Time-Resolved EPR Studies of Main Chain Radicals from Acrylic Polymers. Structural Characterization at High Temperatures

Abstract

Main chain radicals from several acrylic polymers are characterized in liquid solution at high temperatures (∼100 °C) using time-resolved electron paramagnetic resonance (TREPR) spectroscopy. The radicals are produced by laser flash photolysis (248 nm) and subsequent loss of the side chain ester functionality by Norrish I α-cleavage. At these temperatures fast-motion spectra with conformationally averaged hyperfine interactions are observed. The spectra are strongly spin polarized from the triplet mechanism (TM) of chemically induced dynamic electron spin polarization (CIDEP). Computer simulation of the TREPR spectra leads to unambiguous structural characterization of both the main chain radical and the side chain oxo-acyl radical.
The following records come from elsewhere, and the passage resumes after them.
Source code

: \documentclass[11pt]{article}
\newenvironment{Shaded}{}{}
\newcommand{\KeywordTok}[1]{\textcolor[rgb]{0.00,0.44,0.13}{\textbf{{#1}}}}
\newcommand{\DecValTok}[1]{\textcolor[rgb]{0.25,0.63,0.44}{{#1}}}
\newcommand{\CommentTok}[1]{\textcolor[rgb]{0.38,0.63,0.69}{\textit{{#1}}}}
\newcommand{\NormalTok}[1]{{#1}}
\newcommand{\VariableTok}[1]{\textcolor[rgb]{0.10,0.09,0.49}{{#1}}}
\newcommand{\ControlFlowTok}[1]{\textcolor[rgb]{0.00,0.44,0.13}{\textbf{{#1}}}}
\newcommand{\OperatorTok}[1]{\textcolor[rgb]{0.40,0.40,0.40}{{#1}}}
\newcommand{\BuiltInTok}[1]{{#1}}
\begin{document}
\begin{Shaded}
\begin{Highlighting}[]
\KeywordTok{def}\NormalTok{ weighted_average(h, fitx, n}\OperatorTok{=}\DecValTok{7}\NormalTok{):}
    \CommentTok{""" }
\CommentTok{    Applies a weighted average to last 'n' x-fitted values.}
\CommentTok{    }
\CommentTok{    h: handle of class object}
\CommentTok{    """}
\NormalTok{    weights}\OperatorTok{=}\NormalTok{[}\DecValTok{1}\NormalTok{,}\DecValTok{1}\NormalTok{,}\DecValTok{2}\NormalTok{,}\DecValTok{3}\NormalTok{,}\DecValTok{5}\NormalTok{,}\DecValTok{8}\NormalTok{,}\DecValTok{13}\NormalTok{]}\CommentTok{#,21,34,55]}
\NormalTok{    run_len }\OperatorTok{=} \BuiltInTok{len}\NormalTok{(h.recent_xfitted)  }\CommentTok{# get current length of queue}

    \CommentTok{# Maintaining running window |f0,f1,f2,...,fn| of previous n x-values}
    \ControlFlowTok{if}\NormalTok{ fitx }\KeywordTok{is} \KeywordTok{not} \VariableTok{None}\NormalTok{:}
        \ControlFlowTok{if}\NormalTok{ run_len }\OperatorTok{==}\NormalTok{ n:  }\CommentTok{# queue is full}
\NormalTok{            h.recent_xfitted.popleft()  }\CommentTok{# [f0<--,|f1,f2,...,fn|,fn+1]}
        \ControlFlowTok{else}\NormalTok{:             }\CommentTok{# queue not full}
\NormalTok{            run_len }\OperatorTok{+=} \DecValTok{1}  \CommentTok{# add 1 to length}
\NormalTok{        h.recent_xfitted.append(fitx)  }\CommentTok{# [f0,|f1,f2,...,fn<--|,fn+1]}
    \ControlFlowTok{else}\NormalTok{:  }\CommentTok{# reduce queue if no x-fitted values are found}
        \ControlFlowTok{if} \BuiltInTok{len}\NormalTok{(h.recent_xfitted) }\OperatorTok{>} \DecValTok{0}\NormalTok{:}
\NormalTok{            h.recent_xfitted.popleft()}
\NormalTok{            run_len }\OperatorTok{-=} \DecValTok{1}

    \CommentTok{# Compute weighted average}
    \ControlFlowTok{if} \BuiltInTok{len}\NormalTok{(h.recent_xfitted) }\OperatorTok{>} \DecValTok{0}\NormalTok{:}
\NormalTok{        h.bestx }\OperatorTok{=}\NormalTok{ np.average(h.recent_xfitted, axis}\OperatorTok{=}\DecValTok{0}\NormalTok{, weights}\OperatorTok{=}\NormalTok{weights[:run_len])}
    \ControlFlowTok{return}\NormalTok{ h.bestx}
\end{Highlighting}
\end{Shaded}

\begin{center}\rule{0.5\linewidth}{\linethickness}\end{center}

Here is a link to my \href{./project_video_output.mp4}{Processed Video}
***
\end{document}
Hyperfine coupling constants, g-factors, and line widths are reported and discussed for radicals produced from five different acrylic polymers. Variation of the side chain on the polymer backbone leads to significant changes in the observed hyperfine coupling constants. For the main chain radical from poly(fluorooctyl methacrylate) (PFOMA), fast motion of the polymer chain is not accessible at these temperatures. The side chain oxo-acyl radical from PFOMA exhibits long-range 19F hyperfine interactions. Additional TREPR experiments on small molecule model compounds and gel permeation chromotography results of the photolyzed polymers support the conclusion that the primary photodegradation mechanism proposed in this paper is general for acrylic polymers.